With all laws and other regulations, personal data and its material value for companies have begun to be understood. Thus, other companies such as hiQ Labs started using publicly available personal data. In this article, we have tried to explain concepts such as data scraping, specific to the case, which is quite technical.
Summary of the Case*
LinkedIn Corp. was founded in 2002 and now has more than 500 million users who post daily about promotions, blog posts, helpful information, and most importantly personal data such as name, contact details, industry, and position in the company.
HiQ Labs, Inc. It was established in 2012 as a company that provides services on issues such as the employee profile of its customers, whether the customer leaves the company or not, and the employee's skills that are suitable for the job or can be improved. HiQ Labs pulled publicly available data from LinkedIn and created insights about customers' employees.
According to the documents presented in the lawsuit, LinkedIn employees attended various events organized by hiQ Labs as guest speakers. In addition, an "Impact Award" was given to a LinkedIn employee at the "Elevate" conference organized by hiQ Labs in 2016. Therefore, the Court concluded that LinkedIn employees had the opportunity to learn about hiQ products.
However, with the understanding of the power of personal data, LinkedIn wanted to use its users' data with other features such as Talent Insights. Therefore, in May 2017, LinkedIn issued a strike to hiQ Labs, arguing that hiQ Labs violated LinkedIn's user agreement and requesting hiQ Labs to stop accessing and copying data from the LinkedIn server. Still, hiQ Labs has filed a lawsuit seeking injunctive relief based on California law and an injunction. The District Court granted hiQ Labs' request, ordering LinkedIn to withdraw its dunning letter and remove any technical barriers preventing hiQ Labs from accessing the data.
The scope of the said dunning letter contained by HiQ Labs allegedly violated the LinkedIn User Agreement and the Computer Fraud and Abuse Act ("CFAA") and the Digital Millennium Copyright Act ("DMCA") and other fraud-related provisions. In this case, the CFAA was the most important for LinkedIn's argument. Still, the Court clarified that the CFAA pertains to protected computers and servers that must be authorized before any data collection.
The case was overturned in the U.S. Supreme Court by the Van Buren v. the United States (2021) decision, which narrowed the application of the provisions in the CFAA. This isn't the most shocking decision the U.S. Supreme Court has made this year, except for LinkedIn and other established companies.
The District Court issued an injunction that analyzed hiQ Labs and LinkedIn's positions and claims, and the Court of Appeal upheld the decision.
What is data scraping?
Users post daily to social media, personal or commercial websites, and many others. As we mentioned before, there are many ways to utilize personal data posted on platforms, called data scraping.
When analyzing whether there is a public interest in granting a preliminary injunction that will result in, as the Court said, "maximizing the free flow of information on the Internet", the Court defined data scraping briefly with the help of the parties' declarations on the case.

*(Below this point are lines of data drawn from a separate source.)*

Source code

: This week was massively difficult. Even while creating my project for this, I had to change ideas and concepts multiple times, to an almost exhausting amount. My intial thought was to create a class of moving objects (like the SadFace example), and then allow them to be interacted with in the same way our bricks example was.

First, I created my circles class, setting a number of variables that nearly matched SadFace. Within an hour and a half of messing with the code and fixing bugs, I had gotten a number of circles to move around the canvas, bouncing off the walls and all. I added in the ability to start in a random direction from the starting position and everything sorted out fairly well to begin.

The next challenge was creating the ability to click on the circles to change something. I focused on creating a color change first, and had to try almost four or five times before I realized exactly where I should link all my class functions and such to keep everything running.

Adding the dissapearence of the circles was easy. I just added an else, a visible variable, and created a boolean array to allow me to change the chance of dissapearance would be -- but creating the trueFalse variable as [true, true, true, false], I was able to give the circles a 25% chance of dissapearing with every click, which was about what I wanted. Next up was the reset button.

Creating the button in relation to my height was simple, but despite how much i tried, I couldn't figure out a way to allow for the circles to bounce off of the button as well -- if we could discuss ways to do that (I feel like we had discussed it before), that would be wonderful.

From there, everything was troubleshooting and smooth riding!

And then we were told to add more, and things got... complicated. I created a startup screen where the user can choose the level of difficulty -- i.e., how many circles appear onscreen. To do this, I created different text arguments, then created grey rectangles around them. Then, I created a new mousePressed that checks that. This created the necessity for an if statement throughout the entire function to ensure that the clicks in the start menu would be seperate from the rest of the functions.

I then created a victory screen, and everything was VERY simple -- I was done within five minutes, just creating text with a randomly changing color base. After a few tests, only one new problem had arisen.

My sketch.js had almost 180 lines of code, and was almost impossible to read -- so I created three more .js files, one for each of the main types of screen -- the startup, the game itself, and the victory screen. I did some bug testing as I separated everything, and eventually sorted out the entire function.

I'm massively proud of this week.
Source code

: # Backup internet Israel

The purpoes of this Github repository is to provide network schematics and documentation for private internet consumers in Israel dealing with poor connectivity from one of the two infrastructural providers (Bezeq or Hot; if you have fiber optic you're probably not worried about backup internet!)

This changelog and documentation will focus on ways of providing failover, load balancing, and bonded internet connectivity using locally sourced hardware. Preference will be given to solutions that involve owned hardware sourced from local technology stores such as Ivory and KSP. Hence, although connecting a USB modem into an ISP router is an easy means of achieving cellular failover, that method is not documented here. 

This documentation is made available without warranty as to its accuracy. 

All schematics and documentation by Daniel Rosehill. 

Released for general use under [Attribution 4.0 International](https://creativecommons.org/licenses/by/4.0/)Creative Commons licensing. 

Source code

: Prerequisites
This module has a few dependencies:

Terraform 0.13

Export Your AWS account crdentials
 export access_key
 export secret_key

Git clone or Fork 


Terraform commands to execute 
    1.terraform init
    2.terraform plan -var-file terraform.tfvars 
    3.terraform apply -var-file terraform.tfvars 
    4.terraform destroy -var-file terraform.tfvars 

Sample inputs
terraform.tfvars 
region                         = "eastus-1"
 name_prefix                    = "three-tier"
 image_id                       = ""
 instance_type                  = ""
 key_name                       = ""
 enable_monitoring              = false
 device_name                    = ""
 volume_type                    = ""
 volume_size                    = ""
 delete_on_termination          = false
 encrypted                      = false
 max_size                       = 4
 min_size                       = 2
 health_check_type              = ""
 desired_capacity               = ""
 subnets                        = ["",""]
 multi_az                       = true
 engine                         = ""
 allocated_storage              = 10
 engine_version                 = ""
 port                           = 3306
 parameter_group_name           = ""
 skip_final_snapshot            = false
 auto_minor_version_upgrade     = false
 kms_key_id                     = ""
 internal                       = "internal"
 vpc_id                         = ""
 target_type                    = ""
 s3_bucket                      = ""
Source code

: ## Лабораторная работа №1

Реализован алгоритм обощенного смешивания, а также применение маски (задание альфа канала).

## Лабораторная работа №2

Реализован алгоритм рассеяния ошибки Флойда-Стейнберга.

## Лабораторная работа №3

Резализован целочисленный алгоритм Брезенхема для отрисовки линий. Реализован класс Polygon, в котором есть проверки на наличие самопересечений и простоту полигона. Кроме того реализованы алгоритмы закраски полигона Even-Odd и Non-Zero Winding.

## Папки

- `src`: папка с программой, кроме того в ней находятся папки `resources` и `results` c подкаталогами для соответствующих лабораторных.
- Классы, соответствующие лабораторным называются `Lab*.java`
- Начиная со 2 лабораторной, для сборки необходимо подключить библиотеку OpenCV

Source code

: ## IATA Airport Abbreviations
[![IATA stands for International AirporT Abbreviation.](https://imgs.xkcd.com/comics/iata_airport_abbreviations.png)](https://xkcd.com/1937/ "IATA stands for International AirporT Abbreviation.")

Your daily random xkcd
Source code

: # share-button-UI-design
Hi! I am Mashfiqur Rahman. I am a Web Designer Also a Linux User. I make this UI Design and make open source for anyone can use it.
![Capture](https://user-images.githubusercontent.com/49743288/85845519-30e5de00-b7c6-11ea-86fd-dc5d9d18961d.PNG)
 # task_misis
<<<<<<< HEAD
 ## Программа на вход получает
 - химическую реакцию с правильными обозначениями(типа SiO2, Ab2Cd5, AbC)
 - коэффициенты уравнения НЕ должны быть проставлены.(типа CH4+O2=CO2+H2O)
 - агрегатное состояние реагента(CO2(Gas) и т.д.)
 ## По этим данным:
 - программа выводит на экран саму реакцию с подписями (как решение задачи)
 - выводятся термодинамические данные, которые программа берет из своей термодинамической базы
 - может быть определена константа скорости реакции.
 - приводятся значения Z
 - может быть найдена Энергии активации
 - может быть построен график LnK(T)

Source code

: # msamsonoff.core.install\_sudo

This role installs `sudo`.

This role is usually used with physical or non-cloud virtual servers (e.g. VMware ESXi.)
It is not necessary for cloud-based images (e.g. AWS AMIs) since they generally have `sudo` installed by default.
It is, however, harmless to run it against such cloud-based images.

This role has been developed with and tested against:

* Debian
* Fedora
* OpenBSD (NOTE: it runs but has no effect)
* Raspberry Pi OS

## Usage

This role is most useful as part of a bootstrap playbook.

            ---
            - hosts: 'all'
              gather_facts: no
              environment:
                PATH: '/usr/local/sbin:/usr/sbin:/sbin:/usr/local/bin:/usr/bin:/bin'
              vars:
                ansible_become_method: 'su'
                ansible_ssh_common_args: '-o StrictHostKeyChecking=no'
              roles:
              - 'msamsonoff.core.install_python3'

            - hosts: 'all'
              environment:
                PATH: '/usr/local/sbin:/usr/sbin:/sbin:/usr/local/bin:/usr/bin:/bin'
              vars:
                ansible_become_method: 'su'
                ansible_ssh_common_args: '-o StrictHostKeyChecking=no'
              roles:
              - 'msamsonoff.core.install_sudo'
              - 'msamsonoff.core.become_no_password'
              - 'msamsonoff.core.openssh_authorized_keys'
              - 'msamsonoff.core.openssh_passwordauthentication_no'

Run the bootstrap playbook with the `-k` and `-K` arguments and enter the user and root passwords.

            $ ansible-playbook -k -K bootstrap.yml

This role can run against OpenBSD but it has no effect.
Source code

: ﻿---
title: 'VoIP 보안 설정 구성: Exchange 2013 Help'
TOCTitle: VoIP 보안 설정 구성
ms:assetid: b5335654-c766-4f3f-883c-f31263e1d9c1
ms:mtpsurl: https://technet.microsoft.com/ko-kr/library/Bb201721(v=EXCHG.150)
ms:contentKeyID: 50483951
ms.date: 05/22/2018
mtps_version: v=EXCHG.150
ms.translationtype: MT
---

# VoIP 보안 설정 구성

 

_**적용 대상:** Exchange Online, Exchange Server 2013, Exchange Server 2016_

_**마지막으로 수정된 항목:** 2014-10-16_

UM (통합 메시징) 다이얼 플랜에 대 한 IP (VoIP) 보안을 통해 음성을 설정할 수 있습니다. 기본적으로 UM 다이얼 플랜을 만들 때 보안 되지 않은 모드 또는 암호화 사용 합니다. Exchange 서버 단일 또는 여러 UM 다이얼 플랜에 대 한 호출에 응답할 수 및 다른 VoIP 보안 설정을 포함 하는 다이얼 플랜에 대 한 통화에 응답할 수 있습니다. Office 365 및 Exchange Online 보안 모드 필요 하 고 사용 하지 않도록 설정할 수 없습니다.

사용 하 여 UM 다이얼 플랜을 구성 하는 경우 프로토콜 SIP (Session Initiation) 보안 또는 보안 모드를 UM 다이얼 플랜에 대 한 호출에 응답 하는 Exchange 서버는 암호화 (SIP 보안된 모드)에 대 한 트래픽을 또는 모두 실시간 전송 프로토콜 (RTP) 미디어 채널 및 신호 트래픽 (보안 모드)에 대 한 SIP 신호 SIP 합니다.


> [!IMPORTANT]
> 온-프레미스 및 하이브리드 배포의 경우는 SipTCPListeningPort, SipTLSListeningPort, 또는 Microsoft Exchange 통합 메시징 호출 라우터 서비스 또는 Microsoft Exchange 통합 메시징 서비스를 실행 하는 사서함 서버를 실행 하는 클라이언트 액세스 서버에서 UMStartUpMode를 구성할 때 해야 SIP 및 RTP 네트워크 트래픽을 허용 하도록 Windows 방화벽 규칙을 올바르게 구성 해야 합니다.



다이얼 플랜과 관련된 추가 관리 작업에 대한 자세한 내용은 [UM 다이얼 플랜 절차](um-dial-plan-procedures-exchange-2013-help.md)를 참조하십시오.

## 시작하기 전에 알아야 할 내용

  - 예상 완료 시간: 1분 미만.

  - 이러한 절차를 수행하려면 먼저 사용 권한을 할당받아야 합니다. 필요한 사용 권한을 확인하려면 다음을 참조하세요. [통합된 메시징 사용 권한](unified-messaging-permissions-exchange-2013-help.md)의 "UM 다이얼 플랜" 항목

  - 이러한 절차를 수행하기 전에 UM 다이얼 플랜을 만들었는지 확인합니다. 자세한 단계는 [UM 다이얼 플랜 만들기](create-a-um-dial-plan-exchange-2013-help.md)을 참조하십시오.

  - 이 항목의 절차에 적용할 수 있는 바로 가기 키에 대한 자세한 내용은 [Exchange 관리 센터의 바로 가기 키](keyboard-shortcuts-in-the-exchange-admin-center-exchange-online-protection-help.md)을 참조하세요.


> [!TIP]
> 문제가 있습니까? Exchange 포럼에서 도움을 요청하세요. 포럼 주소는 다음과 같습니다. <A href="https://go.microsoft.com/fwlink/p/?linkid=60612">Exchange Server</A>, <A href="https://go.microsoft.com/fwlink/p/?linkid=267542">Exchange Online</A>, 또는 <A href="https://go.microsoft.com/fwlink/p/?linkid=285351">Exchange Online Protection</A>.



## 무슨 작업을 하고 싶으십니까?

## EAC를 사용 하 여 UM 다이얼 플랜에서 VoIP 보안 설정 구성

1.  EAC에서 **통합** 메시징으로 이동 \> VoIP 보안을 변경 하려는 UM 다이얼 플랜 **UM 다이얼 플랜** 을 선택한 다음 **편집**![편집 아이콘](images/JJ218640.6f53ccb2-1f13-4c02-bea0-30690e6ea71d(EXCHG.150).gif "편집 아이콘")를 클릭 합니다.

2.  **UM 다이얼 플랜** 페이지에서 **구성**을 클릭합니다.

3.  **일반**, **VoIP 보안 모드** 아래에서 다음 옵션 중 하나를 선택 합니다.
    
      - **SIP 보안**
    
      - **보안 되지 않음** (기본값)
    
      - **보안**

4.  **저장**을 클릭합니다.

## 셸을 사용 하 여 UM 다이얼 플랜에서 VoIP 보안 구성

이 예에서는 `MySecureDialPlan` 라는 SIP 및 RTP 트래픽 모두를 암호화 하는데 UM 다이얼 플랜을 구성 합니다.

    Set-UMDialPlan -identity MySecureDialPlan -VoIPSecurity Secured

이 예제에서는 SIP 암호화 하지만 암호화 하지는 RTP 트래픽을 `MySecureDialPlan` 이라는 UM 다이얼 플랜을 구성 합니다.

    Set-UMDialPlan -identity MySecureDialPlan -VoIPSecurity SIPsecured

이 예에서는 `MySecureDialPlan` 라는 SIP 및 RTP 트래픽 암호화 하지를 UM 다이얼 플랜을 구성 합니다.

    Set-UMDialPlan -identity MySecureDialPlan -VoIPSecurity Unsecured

Data scraping is to gather data that is publicly available and create data sets with all the accumulated information.
HiQ Labs noted that data scraping is a common method of gathering information, used by search engines, academic researchers, and many others. According to hiQ Labs, letting big corporations make the decision on which companies are allowed to scrape data would result in nonproportional power over the industry.
Significance of the Decision
HiQ Labs is not the only company that uses data scraping and analyzes data for commercial use.
The Cambridge Analytica Scandal showed that the GDPR framework prohibits non-disclosed use of personal data and there must be a defense mechanism against misuse of personal data. Ultimately, the Scandal had more to it in regards to using personal data without consent.
EU approach is drastically different from the U.S. on data scraping. In Bisnode decision by Poland Data Protection Authority ("DPA) showed a strong stance on the GDPR. Bisnode scraped data from publicly available records, however, failed to notice people whose personal data Bisnode scraped. Hence, not complying with the GDPR resulted in monetary fines.
Also in the Clearview AI decision, the company is fined £7.5 M by the Information Commissioner's Office ("ICO"). Clearview AI is an AI-focused company that specializes in facial recognition. Because of not complying with the GDPR in regards to not notifying users that they scraped personal data (i.e. social media photos) and fined well over €48 M by the ICO, Greek DPA, and Italy SA.
There are more cases of data scraping and it seems there will be more.